EXERCISE GOAL: Using the material below, tally each line with the string "être" and report only the total.

::::::::

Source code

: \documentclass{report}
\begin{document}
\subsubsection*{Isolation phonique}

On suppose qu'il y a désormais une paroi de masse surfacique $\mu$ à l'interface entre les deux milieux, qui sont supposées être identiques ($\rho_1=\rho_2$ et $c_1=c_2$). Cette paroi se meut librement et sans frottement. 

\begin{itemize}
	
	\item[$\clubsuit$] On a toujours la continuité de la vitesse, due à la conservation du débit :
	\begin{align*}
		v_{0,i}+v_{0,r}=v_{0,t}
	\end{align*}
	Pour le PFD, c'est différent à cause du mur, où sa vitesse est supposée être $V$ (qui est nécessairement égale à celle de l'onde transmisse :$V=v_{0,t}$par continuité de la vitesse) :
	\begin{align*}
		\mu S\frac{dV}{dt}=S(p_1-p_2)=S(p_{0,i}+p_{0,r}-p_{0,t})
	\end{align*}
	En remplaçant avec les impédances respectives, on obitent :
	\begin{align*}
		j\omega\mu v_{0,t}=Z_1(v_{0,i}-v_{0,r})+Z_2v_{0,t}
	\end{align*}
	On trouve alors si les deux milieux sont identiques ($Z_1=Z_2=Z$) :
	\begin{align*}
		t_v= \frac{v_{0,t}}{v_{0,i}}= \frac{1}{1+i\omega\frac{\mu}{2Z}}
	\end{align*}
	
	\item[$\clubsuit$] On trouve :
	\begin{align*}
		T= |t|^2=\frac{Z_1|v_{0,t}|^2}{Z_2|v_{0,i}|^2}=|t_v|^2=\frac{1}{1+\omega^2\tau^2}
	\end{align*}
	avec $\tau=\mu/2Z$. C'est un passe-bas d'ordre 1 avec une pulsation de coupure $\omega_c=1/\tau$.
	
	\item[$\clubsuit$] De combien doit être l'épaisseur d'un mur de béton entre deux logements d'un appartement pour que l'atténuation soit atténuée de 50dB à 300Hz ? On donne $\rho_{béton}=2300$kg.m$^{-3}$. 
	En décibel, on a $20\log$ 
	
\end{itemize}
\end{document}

::::::::

TASK RESPONSE: 3